Is There Such a Thing as Too Much Football?

Now, before the hard-core football fanatics out there start sending me threatening tweets telling me just how much they despise my 'beautiful game' hating ways, you need to understand that I am not referring to there being too much football on our TV's or radios, on our grounds or in our pubs each weekend.



If you cut me I bleed grass, leather, pies, beer and woodwork; I can't get enough.

I am referring to, for young developing players at least, there perhaps being too much football too soon.

Michael Owen (admittedly with a fervent Sir Alex Ferguson at his back) infamously blamed his somewhat injury ravaged career on his early development at Liverpool. The former England frontman, who insists that he is not naturally injury prone (the PhysioRoom Injury Table may disagree with) claimed that he could have played at the highest level for much longer than he did had he not been "overplayed" by the reds during the early stages of his Anfield career.

Owen cited that pushing his body to the limit too often - when he represented the LFC youth team - was the root cause of his subsequent lack of pace and the increasing frequency with which he became injured.

He surmised that playing 80-some-odd games a season, before jetting off to join the England set up without so much as a toilet break, had made a devastating impact upon his ability to recover from minor knocks later in his career.

Now, whether you're a fan of Mr Owen or not, he may have a point.

In the period before his 24th birthday, Owen had played an astonishing 316 games for both club and country.
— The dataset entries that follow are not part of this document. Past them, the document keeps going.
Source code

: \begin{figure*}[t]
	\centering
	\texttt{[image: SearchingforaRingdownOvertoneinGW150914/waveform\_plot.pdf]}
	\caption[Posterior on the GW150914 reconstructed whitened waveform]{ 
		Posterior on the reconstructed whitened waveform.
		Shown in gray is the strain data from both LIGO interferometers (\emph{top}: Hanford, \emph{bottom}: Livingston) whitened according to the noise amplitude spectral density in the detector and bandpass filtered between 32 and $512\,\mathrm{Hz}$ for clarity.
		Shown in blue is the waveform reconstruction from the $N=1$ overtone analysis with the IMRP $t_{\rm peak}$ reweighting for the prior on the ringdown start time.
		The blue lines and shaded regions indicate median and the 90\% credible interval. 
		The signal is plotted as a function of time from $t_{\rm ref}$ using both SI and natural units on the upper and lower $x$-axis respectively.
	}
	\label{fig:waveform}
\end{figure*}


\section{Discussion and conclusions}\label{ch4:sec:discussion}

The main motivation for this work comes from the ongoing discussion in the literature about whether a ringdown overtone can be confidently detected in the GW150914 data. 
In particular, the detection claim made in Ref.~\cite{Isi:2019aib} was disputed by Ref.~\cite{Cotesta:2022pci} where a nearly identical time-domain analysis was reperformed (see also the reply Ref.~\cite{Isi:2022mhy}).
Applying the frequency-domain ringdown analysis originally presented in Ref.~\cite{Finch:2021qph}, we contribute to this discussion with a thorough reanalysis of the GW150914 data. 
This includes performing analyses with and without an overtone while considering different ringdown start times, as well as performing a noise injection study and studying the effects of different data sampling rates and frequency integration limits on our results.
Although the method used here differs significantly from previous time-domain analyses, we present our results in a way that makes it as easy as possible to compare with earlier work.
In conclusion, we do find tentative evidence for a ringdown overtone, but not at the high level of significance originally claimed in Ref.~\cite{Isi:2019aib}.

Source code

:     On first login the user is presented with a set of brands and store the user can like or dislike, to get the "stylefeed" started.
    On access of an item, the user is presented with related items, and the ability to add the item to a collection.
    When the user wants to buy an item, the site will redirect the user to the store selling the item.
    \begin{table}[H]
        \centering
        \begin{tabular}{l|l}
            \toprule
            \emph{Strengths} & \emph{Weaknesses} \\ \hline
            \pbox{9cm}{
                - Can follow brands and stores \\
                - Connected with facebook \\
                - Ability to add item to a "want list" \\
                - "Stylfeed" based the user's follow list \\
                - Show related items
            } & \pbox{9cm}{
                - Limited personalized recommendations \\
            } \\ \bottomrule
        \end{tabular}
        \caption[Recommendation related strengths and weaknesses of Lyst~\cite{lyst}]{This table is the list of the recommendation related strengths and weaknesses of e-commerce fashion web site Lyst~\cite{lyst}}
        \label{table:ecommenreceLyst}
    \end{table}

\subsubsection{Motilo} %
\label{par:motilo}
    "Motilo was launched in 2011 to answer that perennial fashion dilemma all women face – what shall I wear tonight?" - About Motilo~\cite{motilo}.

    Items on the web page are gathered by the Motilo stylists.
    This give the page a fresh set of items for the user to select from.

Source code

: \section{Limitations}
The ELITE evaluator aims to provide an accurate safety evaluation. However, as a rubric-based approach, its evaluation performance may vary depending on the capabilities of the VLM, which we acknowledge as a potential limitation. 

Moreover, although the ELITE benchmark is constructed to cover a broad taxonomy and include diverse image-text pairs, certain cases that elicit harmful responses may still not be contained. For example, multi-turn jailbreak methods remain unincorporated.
Compare that to his Man United counterparts and you see how, unlike Liverpool, Ferguson and United appeared to be protecting their players.

Beckham (184), Scholes (123) and Giggs (112) all played a significantly smaller number of games before they turned 24; which may explain the much longer lengths of their respective careers.

That said, Michael Owen is just one example that arguably proves the theory that you can have too much football too young. But there is basic medical common sense to consider here too.

For one thing, you have to take into account the amount of physical strain that 80-plus games a year puts onto a growing child's body. Constant training sessions and 2-to-3 matches a week at any level cannot possibly allow enough time for the body to recover, meaning minor injuries to ligaments and joints soon become serious long-term problems.

The ligaments and bones of young footballers (and kids in general) often grow at differing speeds and it is this imbalance that makes it so much easier for little twinges and tweaks to take a turn for the worse and develop into life-long medical problems.

An example of this can be found in stress related injuries like shin splints (medial tibial stress syndrome) and Sever's disease (injury to the growth plate in the heel), both of which occur frequently in developing teen footballers.

Strangely, these injuries tend not to occur in teenagers that play a variety of sports or in kids that just hang around the park playing football with their friends. It would appear that there is something a little more unusual going on here.

Many theories have been proffered as to why these injuries occur, ranging from incorrect footwear and bad pitches to poor diet and bad technique, but most experts in the field point to one solitary factor: year round, organised training in a single sport, or TOO MUCH FOOTBALL TOO SOON.

So my advice, if you don't want your blossoming football career (or that of your child's) to falter and end before it's begun, is to ensure that you listen to your body and understand that taking the proper time to heal will actually reduce the amount of time you take off.

And if you coach kids football, remember, giving them a break when they are 14 is not going to make a blind bit of difference if, like a certain Michael Owen, they are destined to become a professional footballer.

Look after each other and happy training.